There’s a lot of discussion nowadays about company culture, core values, and mission statements.  While there can be a cynical tendency to treat these as checklist items of a management fad, I think there’s really something there.  Companies do have personalities, and if you can read them correctly, you can predict how a company will make decisions or respond to challenges, and at the very least instruct you on the sort of questions they will ask.

It’s not always so simple, however.  Understanding a company’s personality and adjusting to it for project success is a continuous effort of analysis and interaction.

At one client of mine, the project’s objective was (in my words) attempting to make Microsoft SharePoint work like Facebook.  I thought I was doing a great job to question this immediately, as it sounded like a really bad idea.  Why do this? I asked.  Why not call up Facebook and try to buy a private instance?

I was told that the client had a strong bias towards building things themselves – this was the company’s personality.  As a consequence, I was told to simply drop the question.  So we built a prototype that tried to twist SharePoint into uncomfortable shapes, and given that it was the sort of project that should never have been attempted, I think we did a pretty good job.  The client?  The client was ultimately dissatisfied and proceeded to look for a product to buy.

So what happened?  We thought we understood the company’s personality, and maybe we were right.  In the end, though, they did exactly what we thought they wouldn’t do.  What could we have done differently?

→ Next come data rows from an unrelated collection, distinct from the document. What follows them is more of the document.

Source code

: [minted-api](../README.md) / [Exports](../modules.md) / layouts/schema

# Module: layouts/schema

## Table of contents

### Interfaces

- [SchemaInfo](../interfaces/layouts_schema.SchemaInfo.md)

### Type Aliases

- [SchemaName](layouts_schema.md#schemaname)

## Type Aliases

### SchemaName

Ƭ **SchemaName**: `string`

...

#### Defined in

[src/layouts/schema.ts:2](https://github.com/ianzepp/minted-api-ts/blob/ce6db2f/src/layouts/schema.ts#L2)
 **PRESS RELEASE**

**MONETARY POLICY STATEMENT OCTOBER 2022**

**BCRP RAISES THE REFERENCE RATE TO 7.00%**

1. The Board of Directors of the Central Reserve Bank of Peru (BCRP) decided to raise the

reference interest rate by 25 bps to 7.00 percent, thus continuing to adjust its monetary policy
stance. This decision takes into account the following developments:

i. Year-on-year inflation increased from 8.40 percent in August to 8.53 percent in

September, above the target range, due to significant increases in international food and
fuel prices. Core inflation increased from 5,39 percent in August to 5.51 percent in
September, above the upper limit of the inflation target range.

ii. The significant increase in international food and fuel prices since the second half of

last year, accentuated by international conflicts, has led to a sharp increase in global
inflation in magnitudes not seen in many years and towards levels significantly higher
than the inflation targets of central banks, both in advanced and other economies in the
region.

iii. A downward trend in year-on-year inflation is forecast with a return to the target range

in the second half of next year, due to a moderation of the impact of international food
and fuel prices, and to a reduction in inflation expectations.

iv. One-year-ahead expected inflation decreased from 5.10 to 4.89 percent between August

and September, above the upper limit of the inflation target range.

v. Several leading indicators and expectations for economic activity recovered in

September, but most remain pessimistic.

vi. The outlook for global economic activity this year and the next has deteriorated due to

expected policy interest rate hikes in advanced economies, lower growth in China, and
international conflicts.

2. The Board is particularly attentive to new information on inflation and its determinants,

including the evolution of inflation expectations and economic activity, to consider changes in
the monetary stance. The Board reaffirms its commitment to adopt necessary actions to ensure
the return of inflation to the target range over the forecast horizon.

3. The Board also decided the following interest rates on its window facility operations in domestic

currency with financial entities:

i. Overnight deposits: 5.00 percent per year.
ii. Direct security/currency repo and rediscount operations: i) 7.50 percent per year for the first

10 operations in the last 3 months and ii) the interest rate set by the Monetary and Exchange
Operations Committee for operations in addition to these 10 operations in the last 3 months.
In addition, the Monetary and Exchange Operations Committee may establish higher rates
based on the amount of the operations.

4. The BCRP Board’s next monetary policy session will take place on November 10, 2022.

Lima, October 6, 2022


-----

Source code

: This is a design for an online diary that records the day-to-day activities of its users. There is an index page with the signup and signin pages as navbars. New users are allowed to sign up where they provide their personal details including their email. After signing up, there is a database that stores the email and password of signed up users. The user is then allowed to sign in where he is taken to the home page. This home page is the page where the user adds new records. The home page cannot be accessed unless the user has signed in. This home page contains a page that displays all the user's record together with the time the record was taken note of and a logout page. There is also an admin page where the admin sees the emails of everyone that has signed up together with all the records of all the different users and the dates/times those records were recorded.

I think there were several factors at play here.

First, we may have simply been wrong about the company’s personality.  That assessment was handed to me by someone else on my second day with the company, and I had no information to make that assessment myself.

Second, right or wrong about their personality, I shouldn’t have let myself be warned off when I asked the question initially.  I should have taken that up with the project stakeholders to hear their thoughts on it.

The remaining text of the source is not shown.